=== RECORDED DATA ===

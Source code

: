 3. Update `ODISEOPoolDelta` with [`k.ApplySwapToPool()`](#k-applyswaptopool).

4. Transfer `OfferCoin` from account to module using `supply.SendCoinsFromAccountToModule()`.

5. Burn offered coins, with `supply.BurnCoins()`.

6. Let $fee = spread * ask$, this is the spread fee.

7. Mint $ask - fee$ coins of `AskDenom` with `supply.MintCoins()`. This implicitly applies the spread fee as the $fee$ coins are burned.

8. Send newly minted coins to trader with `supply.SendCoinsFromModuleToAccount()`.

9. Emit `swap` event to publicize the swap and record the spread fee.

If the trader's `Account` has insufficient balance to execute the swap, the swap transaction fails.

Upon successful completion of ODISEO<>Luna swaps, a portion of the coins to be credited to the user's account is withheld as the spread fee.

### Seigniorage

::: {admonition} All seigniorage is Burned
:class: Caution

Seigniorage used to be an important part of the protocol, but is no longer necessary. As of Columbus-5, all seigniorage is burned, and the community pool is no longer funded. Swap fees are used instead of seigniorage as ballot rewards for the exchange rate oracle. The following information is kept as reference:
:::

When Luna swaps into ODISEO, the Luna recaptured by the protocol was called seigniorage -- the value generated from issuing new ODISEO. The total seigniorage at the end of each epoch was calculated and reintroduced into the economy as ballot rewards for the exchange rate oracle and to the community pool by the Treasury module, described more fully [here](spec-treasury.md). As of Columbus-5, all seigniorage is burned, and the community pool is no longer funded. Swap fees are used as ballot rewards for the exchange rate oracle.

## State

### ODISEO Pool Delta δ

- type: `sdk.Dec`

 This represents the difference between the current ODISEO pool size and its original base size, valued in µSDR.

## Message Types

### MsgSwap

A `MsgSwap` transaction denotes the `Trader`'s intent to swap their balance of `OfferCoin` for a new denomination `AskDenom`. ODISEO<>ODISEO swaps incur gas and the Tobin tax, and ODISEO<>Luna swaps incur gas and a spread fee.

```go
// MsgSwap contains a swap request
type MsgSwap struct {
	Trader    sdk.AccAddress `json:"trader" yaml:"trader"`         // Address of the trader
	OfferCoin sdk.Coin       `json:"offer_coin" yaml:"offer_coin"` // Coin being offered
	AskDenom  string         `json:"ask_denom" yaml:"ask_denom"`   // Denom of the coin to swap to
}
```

===

**AIM OF THE EXERCISE**
In full and exactly as written, the listing is to be copied again.

**WRITTEN SOLUTION**
Source code

: 3. Update `ODISEOPoolDelta` with [`k.ApplySwapToPool()`](#k-applyswaptopool).

4. Transfer `OfferCoin` from account to module using `supply.SendCoinsFromAccountToModule()`.

5. Burn offered coins, with `supply.BurnCoins()`.

6. Let $fee = spread * ask$, this is the spread fee.

7. Mint $ask - fee$ coins of `AskDenom` with `supply.MintCoins()`. This implicitly applies the spread fee as the $fee$ coins are burned.

8. Send newly minted coins to trader with `supply.SendCoinsFromModuleToAccount()`.

9. Emit `swap` event to publicize the swap and record the spread fee.

If the trader's `Account` has insufficient balance to execute the swap, the swap transaction fails.

Upon successful completion of ODISEO<>Luna swaps, a portion of the coins to be credited to the user's account is withheld as the spread fee.

### Seigniorage

::: {admonition} All seigniorage is Burned
:class: Caution

Seigniorage used to be an important part of the protocol, but is no longer necessary. As of Columbus-5, all seigniorage is burned, and the community pool is no longer funded. Swap fees are used instead of seigniorage as ballot rewards for the exchange rate oracle. The following information is kept as reference:
:::

When Luna swaps into ODISEO, the Luna recaptured by the protocol was called seigniorage -- the value generated from issuing new ODISEO. The total seigniorage at the end of each epoch was calculated and reintroduced into the economy as ballot rewards for the exchange rate oracle and to the community pool by the Treasury module, described more fully [here](spec-treasury.md). As of Columbus-5, all seigniorage is burned, and the community pool is no longer funded. Swap fees are used as ballot rewards for the exchange rate oracle.

## State

### ODISEO Pool Delta δ

- type: `sdk.Dec`

 This represents the difference between the current ODISEO pool size and its original base size, valued in µSDR.

## Message Types

### MsgSwap

A `MsgSwap` transaction denotes the `Trader`'s intent to swap their balance of `OfferCoin` for a new denomination `AskDenom`. ODISEO<>ODISEO swaps incur gas and the Tobin tax, and ODISEO<>Luna swaps incur gas and a spread fee.

```go
// MsgSwap contains a swap request
type MsgSwap struct {
	Trader    sdk.AccAddress `json:"trader" yaml:"trader"`         // Address of the trader
	OfferCoin sdk.Coin       `json:"offer_coin" yaml:"offer_coin"` // Coin being offered
	AskDenom  string         `json:"ask_denom" yaml:"ask_denom"`   // Denom of the coin to swap to
}
```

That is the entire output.